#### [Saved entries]
• • • • • • •

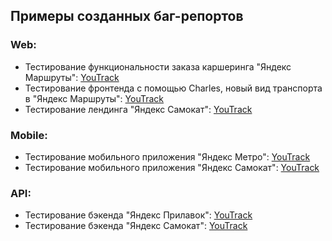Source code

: ## Примеры созданных баг-репортов

###  Web:
- Тестирование функциональности заказа каршеринга "Яндекс Маршруты": 
  [YouTrack](https://alexandr-qa.youtrack.cloud/issues?q=тег:%20%7BSprint%202%7D%20сортировать:%20Приоритет%20по%20возр.)
- Тестирование фронтенда с помощью Charles, новый вид транспорта в "Яндекс Маршруты": 
  [YouTrack](https://alexandr-qa.youtrack.cloud/issues?q=airbug)
- Тестирование лендинга "Яндекс Самокат": 
  [YouTrack](https://alexandr-qa.youtrack.cloud/issues?q=тег:%20Web%20сортировать:%20Приоритет%20по%20возр.)
###  Mobile:
- Тестирование мобильного приложения "Яндекс Метро": 
  [YouTrack](https://alexandr-qa.youtrack.cloud/issues?q=тег:%20Metro%20сортировать:%20Приоритет%20по%20возр.)
- Тестирование мобильного приложения "Яндекс Самокат": 
  [YouTrack](https://alexandr-qa.youtrack.cloud/issues?q=тег:%20mobile%20сортировать:%20Приоритет%20по%20возр.)

###  API:
- Тестирование бэкенда "Яндекс Прилавок": 
  [YouTrack](https://alexandr-qa.youtrack.cloud/issues?q=тег:%20Prilavok)
- Тестирование бэкенда "Яндекс Самокат": 
  [YouTrack](https://alexandr-qa.youtrack.cloud/issues?q=тег:%20API%20сортировать:%20Приоритет%20по%20возр.)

• • • • • • •

Produce an exact copy of each line of data, skipping embedded images.

Source code

: ## Примеры созданных баг-репортов

###  Web:
- Тестирование функциональности заказа каршеринга "Яндекс Маршруты": 
  [YouTrack](https://alexandr-qa.youtrack.cloud/issues?q=тег:%20%7BSprint%202%7D%20сортировать:%20Приоритет%20по%20возр.)
- Тестирование фронтенда с помощью Charles, новый вид транспорта в "Яндекс Маршруты": 
  [YouTrack](https://alexandr-qa.youtrack.cloud/issues?q=airbug)
- Тестирование лендинга "Яндекс Самокат": 
  [YouTrack](https://alexandr-qa.youtrack.cloud/issues?q=тег:%20Web%20сортировать:%20Приоритет%20по%20возр.)
###  Mobile:
- Тестирование мобильного приложения "Яндекс Метро": 
  [YouTrack](https://alexandr-qa.youtrack.cloud/issues?q=тег:%20Metro%20сортировать:%20Приоритет%20по%20возр.)
- Тестирование мобильного приложения "Яндекс Самокат": 
  [YouTrack](https://alexandr-qa.youtrack.cloud/issues?q=тег:%20mobile%20сортировать:%20Приоритет%20по%20возр.)

###  API:
- Тестирование бэкенда "Яндекс Прилавок": 
  [YouTrack](https://alexandr-qa.youtrack.cloud/issues?q=тег:%20Prilavok)
- Тестирование бэкенда "Яндекс Самокат": 
  [YouTrack](https://alexandr-qa.youtrack.cloud/issues?q=тег:%20API%20сортировать:%20Приоритет%20по%20возр.)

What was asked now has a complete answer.